Well – this is where the fun starts. There are many ways to manipulate the SMAS and Platysma. Which is the best?? NO ONE TRULY KNOWS. There is almost no research to compare versions of face and neck lifts. However, such studies would be really hard to do, because we can’t do one side of a face in one way, and the other totally different – this wouldn’t be ideal!

BUT surgeons who perform high volumes of facelift surgery know which patients tend to get longer lasting results versus others. In general, many surgeons agree the SMAS and platysma need to moved in some fashion. This involves cutting into the SMAS layer and lifting it from beneath (imagine we lift the underlay off the floor boards so it isn’t stuck to them and pull it tight). The variation in what surgeons do is often where they stitch this mobile layer to, and how high/lo those cuts are.

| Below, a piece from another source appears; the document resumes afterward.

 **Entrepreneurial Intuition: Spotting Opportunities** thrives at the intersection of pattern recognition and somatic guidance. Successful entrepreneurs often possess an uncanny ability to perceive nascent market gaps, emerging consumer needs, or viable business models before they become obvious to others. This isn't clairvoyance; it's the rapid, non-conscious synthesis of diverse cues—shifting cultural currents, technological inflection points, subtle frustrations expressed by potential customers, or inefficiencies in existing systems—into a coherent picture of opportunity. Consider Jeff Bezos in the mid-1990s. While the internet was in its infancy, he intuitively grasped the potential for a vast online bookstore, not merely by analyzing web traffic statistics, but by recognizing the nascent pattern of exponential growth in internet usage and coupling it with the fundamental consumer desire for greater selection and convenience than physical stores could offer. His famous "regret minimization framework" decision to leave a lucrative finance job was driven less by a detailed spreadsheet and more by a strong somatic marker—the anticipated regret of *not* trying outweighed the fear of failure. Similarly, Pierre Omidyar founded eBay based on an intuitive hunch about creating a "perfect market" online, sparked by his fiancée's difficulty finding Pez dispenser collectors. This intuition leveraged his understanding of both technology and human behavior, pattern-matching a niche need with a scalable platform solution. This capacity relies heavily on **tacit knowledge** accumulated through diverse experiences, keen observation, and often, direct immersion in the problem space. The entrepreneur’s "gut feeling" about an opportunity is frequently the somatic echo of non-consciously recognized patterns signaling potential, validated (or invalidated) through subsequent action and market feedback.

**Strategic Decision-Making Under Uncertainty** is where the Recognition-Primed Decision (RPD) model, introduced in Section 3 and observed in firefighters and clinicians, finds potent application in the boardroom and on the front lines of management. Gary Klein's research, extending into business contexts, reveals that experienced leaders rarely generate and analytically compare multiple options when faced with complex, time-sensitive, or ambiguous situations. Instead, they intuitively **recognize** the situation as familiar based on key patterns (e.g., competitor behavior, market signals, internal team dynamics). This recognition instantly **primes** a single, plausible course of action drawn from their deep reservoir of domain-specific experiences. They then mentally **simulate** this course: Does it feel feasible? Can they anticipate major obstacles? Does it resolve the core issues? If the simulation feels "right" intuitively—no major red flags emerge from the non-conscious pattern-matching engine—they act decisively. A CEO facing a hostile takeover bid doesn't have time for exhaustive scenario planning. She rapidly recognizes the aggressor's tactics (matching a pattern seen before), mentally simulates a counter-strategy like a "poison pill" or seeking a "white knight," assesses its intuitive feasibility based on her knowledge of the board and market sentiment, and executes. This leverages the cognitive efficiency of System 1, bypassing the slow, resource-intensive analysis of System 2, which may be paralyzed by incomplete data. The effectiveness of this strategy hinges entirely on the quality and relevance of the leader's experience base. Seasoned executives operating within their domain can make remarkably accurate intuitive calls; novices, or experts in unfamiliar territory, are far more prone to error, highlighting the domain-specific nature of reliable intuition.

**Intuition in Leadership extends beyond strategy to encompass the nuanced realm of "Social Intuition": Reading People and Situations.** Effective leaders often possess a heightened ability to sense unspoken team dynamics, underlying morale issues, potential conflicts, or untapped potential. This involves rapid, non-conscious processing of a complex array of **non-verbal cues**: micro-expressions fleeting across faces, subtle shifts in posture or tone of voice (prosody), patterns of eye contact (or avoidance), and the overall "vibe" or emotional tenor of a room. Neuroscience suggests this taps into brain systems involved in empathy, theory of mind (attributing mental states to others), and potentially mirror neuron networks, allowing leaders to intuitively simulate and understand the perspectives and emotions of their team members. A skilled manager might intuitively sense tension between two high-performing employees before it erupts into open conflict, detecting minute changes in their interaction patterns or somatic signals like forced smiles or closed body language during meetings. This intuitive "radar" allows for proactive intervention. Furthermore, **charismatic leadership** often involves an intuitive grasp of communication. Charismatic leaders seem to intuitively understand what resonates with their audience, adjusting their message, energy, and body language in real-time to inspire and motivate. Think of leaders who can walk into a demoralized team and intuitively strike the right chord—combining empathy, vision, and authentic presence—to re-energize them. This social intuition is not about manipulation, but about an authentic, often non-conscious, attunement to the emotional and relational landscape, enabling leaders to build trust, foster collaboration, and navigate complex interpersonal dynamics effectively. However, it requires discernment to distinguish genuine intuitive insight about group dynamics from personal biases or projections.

So terms like high SMAS, deep plane and composite are all similar terms and similar operations. Many surgeons prefer to plicate the SMAS and playtsma. Plicate in surgical speak means putting stitches in it to tighten it – a bit like pulling a purse string, or putting stitches into clothing to create a hem. This in principle can look good and lift things – but the procedure is reliant on the stitches having a continuous effect. The reason I and many others prefer deep plane techniques is because actually moving the SMAS to a new position and allowing it to scar into that position is more powerful that leaving it in its native position and tightening it with a stitch alone.

So, when you hear a SMAS lift and deep plane lift – they could actually mean the same thing. Lifting the SMAS is exactly what a deep plane face lift does. Similarly, some surgeons may refer to a SMAS plication (stitches to tighten the SMAS) as a SMAS lift.

So if you want to understand what your surgeon is proposing ask these specific questions;

  1. Do you enter the deep plane to move the SMAS and Platysma muscle?
  2. Do you fixate a SMAS ‘flap’
  3. Is the deep plane released and ligaments released?

Based on the answer to these questions you may be able to understand what procedure is being done.